Section 4.2 Duality Theory
In this section, we establish the theoretical underpinnings of duality. This is a proof heavy section.
Activity 4.2.2.
In this activity, we explore a foundational relationship between the primal max problem and it’s dual, called weak duality.
(a)
Consider the matrix product \(\mathbf{y}^{\top}A\mathbf{x}\text{.}\) Use this product to show that \(g\geq f\text{.}\)
(b)
Suppose there were feasible \(\mathbf{x_0}, \mathbf{y_0}\) for which \(f(\mathbf{x_0},)= g(\mathbf{y_0})\text{.}\) What then must be true about these solutions? Can we prove our assertion?
(c)
(d)
Come up with a primal max problem (and corresponding min dual) where \(A, b, c, d, \mathbf{x}, \mathbf{y}\) all have integer values, so that the primal max and dual min problems achieve optimal solutions \(\mathbf{x_0}, \mathbf{y_0}\text{,}\) where \(f(\mathbf{x_0}) \lt g(\mathbf{y_0})\text{.}\)
(e)
Using the same values for \(A, b, c, d\) for the problem we just constructed, suppose we relax the condition that all our values must be integers. What can we say about the optimal solutions then?

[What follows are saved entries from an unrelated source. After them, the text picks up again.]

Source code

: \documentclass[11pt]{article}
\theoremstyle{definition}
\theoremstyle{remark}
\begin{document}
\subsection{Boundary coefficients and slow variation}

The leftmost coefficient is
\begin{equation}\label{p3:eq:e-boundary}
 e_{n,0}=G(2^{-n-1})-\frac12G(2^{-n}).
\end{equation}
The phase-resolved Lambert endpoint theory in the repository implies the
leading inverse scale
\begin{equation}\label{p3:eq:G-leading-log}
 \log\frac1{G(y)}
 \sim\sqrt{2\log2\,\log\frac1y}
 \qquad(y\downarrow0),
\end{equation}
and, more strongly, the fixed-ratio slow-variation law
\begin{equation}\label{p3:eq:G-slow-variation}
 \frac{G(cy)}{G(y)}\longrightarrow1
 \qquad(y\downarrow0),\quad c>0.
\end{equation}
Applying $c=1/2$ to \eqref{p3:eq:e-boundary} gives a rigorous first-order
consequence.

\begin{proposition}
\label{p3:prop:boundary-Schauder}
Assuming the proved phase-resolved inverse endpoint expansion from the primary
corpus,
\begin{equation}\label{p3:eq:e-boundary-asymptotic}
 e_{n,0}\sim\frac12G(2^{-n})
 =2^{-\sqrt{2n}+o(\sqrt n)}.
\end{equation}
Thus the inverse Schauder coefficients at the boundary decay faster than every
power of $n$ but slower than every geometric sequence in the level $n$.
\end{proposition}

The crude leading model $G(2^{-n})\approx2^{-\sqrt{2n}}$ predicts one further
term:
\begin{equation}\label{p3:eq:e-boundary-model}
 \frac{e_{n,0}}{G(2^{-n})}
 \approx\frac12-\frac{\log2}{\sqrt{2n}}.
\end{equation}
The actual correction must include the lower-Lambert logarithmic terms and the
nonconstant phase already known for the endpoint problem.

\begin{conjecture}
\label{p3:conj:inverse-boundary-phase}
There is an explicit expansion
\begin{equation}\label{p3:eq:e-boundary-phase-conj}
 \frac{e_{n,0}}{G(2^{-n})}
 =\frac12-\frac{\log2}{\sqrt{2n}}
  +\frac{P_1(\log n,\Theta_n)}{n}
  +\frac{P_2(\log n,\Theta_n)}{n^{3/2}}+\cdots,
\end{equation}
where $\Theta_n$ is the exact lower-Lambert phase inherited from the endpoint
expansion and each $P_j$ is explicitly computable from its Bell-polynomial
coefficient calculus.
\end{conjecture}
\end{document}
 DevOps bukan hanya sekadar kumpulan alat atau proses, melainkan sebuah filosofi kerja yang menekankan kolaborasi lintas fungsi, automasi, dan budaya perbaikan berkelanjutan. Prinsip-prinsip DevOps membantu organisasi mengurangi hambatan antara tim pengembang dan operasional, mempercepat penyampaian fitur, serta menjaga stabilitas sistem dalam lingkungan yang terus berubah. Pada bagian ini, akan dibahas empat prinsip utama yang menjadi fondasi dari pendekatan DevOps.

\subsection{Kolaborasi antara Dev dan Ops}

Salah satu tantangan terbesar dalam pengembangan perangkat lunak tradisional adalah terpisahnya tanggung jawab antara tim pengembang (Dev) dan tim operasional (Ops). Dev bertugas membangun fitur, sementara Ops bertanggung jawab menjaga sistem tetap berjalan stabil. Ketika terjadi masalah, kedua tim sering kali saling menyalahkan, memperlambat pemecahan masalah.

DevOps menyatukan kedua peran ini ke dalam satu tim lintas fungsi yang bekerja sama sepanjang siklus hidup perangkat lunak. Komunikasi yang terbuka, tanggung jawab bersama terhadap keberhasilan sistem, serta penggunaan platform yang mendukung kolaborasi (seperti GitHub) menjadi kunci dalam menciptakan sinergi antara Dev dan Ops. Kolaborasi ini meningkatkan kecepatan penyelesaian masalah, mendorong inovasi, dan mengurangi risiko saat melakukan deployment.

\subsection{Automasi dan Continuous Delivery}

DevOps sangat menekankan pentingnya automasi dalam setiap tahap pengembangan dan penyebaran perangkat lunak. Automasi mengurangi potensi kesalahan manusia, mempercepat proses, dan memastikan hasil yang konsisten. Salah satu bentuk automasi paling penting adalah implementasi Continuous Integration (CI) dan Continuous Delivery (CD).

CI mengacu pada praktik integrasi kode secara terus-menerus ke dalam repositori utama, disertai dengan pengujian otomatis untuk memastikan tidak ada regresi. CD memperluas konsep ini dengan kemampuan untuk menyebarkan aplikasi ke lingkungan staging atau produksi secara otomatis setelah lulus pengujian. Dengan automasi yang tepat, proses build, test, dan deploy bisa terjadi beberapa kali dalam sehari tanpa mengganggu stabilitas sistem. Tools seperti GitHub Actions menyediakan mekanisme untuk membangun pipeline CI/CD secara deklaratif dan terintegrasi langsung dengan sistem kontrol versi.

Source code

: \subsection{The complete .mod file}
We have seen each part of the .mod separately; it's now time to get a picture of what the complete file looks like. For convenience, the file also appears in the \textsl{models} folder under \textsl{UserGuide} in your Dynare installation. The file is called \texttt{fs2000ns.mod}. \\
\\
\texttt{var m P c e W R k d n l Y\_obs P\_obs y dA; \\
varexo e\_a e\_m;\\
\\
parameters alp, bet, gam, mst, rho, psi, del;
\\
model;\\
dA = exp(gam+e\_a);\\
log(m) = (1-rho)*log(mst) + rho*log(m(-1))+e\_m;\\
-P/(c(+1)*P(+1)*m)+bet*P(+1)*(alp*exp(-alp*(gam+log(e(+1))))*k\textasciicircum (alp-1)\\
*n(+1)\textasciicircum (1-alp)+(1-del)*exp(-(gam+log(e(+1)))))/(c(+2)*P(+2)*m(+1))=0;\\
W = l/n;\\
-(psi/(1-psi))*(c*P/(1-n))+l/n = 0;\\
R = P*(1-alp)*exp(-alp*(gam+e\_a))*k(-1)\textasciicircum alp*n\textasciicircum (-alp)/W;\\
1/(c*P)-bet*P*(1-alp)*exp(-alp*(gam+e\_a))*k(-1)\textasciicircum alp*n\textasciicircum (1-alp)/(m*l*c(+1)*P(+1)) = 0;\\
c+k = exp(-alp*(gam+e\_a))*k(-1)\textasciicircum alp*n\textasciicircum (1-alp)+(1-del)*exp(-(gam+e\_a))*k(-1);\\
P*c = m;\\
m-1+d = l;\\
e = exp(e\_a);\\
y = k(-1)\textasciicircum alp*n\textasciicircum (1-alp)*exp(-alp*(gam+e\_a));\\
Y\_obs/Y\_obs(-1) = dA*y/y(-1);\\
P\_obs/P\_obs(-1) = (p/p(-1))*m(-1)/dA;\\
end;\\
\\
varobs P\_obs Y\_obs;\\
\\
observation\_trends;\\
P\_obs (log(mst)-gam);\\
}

What we have proven is the following:
Proposition 4.2.3.
For a primal maximization problem with objective function \(f\) and dual objective \(g\text{,}\) we have that
\begin{equation*}
f\leq g.
\end{equation*}
In particular, if there is a feasible primal solution \(\x^*\) and feasible dual solution \(\y^*\) such that
\begin{equation*}
f(\x^*)=g(\y^*)
\end{equation*}
then \(\x^*, \y^*\) are optimal solutions for the primal and dual problems respectively.

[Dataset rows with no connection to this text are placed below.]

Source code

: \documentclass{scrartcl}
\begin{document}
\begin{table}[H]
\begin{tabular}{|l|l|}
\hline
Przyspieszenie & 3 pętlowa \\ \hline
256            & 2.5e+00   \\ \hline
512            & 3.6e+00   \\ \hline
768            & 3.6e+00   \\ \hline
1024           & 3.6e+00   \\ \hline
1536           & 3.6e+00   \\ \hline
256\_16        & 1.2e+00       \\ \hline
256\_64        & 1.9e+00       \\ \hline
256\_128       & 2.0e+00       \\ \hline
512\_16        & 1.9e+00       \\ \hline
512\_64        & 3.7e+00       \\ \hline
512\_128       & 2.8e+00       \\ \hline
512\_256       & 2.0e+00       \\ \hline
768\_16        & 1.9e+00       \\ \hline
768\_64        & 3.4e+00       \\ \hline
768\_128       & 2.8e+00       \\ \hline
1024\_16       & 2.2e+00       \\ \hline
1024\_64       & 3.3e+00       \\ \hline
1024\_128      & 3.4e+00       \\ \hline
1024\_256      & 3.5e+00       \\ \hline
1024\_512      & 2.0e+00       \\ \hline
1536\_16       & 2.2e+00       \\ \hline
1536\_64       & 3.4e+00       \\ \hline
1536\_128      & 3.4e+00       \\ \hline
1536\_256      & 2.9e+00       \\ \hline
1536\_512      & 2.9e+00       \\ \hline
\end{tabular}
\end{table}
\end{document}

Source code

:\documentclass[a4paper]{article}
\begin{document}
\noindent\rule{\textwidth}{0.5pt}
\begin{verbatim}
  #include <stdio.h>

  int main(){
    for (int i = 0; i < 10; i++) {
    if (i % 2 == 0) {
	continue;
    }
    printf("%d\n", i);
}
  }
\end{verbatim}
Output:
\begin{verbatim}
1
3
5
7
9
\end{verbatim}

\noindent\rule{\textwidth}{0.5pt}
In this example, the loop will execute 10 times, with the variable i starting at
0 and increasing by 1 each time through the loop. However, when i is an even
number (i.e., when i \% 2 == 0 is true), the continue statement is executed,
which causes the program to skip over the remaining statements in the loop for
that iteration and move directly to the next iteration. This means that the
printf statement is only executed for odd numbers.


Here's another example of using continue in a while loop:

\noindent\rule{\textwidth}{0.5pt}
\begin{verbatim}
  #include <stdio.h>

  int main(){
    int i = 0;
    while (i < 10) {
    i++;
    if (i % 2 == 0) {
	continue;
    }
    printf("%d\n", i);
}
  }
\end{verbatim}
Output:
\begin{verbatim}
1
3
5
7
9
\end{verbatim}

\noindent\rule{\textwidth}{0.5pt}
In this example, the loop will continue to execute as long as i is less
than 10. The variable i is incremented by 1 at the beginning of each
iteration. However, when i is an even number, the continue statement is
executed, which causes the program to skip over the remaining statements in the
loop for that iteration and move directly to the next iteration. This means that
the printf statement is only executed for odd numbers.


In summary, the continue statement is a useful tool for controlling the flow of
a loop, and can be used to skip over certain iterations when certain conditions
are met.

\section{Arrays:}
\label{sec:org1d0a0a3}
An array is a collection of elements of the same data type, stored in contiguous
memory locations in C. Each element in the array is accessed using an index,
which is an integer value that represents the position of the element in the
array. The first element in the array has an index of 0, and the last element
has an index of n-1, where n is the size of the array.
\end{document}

We have now that if \(f=g\) for a pair of feasible solutions, then we have optimality for both problems. It would be good if the converse were also true. This is encapsulated by the following theorem.
Theorem 4.2.4. The Strong Duality Theorem.
Given a pair of primal max-dual min problems, the primal max problem as an optimal solution \(\x^*\) if and only if the dual min problem has an optimal solution \(\y^*\text{.}\) Moreover, \(f(\x^*)=g(\y^*)\text{.}\)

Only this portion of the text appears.